Когда он дал мне в цитадели квартиру бывшего Начальника Инженеров крепости в 8 жилых комнат, не считая залы, гостиных и проч., то я взмолился: как я смогу ее содержать?

«А мы тебе поможем, угля и дров получишь по положению, а если тебе скучно, посели какого-нибудь приятеля». Эта огромная квартира пустовала, так как бывшего Начальника Инженеров сменил генерал Чернявский, в ней не нуждавшийся; он имел собственный дом в Варшаве, где и жил. Помощником у него был капитан Стеллецкий, живший также в городе. Генерал Чернявский был знаменит тем, что построил в городе громадное Отделение Государственного Банка, шикарное здание городской почты и много больших частных домов.

В свою частную квартиру я поселил капитана Смирнова (тогда он был капитан, а впоследствии, на Дону, был атаманом города Новочеркасска, как донской казак). Это был большой музыкант, прекрасно пел, имел пианино и фисгармонию, и потому я иногда задерживался у него на квартире, могу сказать, манкируя службой, так как у него часто устраивались музыкальные вечера, к чему и я имел пристрастие.

По отъезде генерала Зубко в Иркутск, его заменил полковник Борис Романович Тризна, впоследствии начальник артиллерии Гродненской крепости, тогда новостроящейся.

Начальником штаба Варшавской крепости был Генерального штаба генерал-майор Григорьев, назначенный потом Комендантом крепости Ковно и так неудачно ее сдавший.

Генерала Карпова сменил генерал-лейтенант граф Баранцов (мой будущий начальник), помощником начальника артиллерии округа был генерал Перекрестов. Он пережил в мирное время большую трагедию: его сын, офицер инженерных войск, недавно женившийся на очень красивой барышне, возвращался с ней вечером домой из ресторана: везший их парный извозчик случайно колесом экипажа задел за чугунную тумбу на тротуаре. Удар был такой сильный, что молодую жену выбросило из экипажа прямо на железный столб электрического фонаря и буквально прилепило ее к столбу. Она была убита на месте, а молодой супруг оказался калекой, была сломана нога в коленном суставе, но он остался жив.

Правителем Дел был Полковник Федоров. Это был мой добрый учитель и советник. Я мечтал поступить в Военно-Юридическую Академию, не бросал книг и в свободное время продолжал свои занятия. Федоров, познакомившись со мной ближе, отсоветовал, говоря, что традиционно я делался потом его заместителем, затем – помощником начальника артиллерии округа и начальником, а потому мне никакой Академии не надо, то есть что военная карьера мне обеспечена. Так было традиционно в нашем округе.

Полковника Б. Р. Тризну сменил полковник Петр Николаевич Глазков. Вот с ним-то мне и пришлось работать до поздних ночей по ликвидации дымного пороха.
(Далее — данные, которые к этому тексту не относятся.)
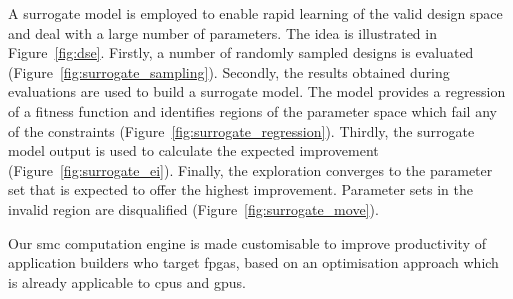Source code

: A surrogate model is employed to enable rapid learning of the valid design space and deal with a large number of parameters.
The idea is illustrated in Figure~\ref{fig:dse}.
Firstly, a number of randomly sampled designs is evaluated (Figure~\ref{fig:surrogate_sampling}).
Secondly, the results obtained during evaluations are used to build a surrogate model.
The model provides a regression of a fitness function and identifies regions of the parameter space which fail any of the constraints (Figure~\ref{fig:surrogate_regression}).
Thirdly, the surrogate model output is used to calculate the expected improvement (Figure~\ref{fig:surrogate_ei}).
Finally, the exploration converges to the parameter set that is expected to offer the highest improvement.
Parameter sets in the invalid region are disqualified (Figure~\ref{fig:surrogate_move}).

Our \gls{smc} computation engine is made customisable to improve productivity of application builders who target \gls{fpga}s, based on an optimisation approach which is already applicable to \gls{cpu}s and \gls{gpu}s.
В предмобилизационный период генерала Стрижова сменил в должности Коменданта крепости генерал Турбин, бывший командир (и многолетний) лейб-гвардии Волынского полка.

Однажды генерал Чернявский взял меня с собой посмотреть уничтожение форта «Ч», под который было заложено огромное количество старого пороха. Электрический запал сделал свое дело и через какой-то момент раздался страшный взрыв. Место нахождения форта было окутано желто-черным дымом. Затем, среди клубов этого дыма появился В ВОЗДУХЕ весь форт… Трудно сейчас сказать, сколько мгновений он стоял в воздухе, а потом рухнул, также со страшным грохотом, и все пространство было заполнено желтым дымом, столбами пыли и какими-то осколками камня, дерева… На другой день утром рабочие отобрали оставшиеся нужные куски, землю разровняли, распахали и… форта не стало. В меньшей степени такие же взрывы были и на других фортах, где были уничтожены бетонные постройки, а частично захвачены казармы, погреба и пр.
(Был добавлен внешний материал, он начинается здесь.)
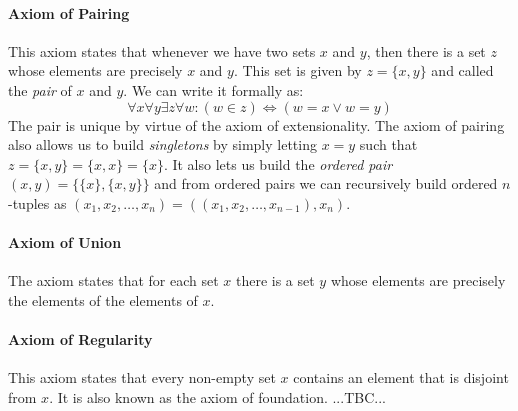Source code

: 
\paragraph{Axiom of Pairing}
This axiom states that whenever we have two sets $x$ and $y$, then there is a set $z$ whose elements are precisely $x$ and $y$. This set is given by $z = \{x, y\}$ and called the \emph{pair} of $x$ and $y$. We can write it formally as:
\begin{equation}
\forall x \forall y \exists z \forall w: (w \in z) \Leftrightarrow (w = x \vee w = y)
\end{equation}
The pair is unique by virtue of the axiom of extensionality. The axiom of pairing also allows us to build \emph{singletons} by simply letting $x = y$ such that  $z = \{x, y\} = \{x, x\} = \{x\}$. It also lets us build the \emph{ordered pair} $(x,y) = \{ \{x\}, \{x, y\} \}$ and from ordered pairs we can recursively build ordered $n$-tuples as $(x_1, x_2, \ldots, x_n) = ((x_1, x_2, \ldots, x_{n-1}), x_n)$. 



\paragraph{Axiom of Union}
The axiom states that for each set $x$ there is a set $y$ whose elements are precisely the elements of the elements of $x$.






\paragraph{Axiom of Regularity}
This axiom states that every non-empty set $x$ contains an element that is disjoint from $x$. It is also known as the axiom of foundation. ...TBC...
В таком состоянии была крепость Варшава к началу войны 1914 года.

По мобилизационному расписанию 18-А мы знали, что наше управление расформировывается, а наше дальнейшее назначение предоставлено на распоряжение начальника управления.

Уже в предмобилизационный период мне удалось упросить моего начальника отпустить меня хоть на 2-3 дня отдохнуть. Собирался я проехать в Винницу, к моему другу, в имение под городом. Несмотря на все разговоры и уговоры, я поехал туда; приехал утром, а после обеда прискакал в имение конный стражник и привез мне приказание немедленно прибыть к месту службы. Так мой отпуск и кончился. По дороге в Варшаву я встретил эшелоны нашей варшавской Отдельной гвардейской кавалерийской бригады, где у меня было много друзей. Они уже выступали на фронт.

Все дела приказано было сдать в архив, отправлявшийся вглубь России, а я получил назначение начальником сектора обороны… цитадели…!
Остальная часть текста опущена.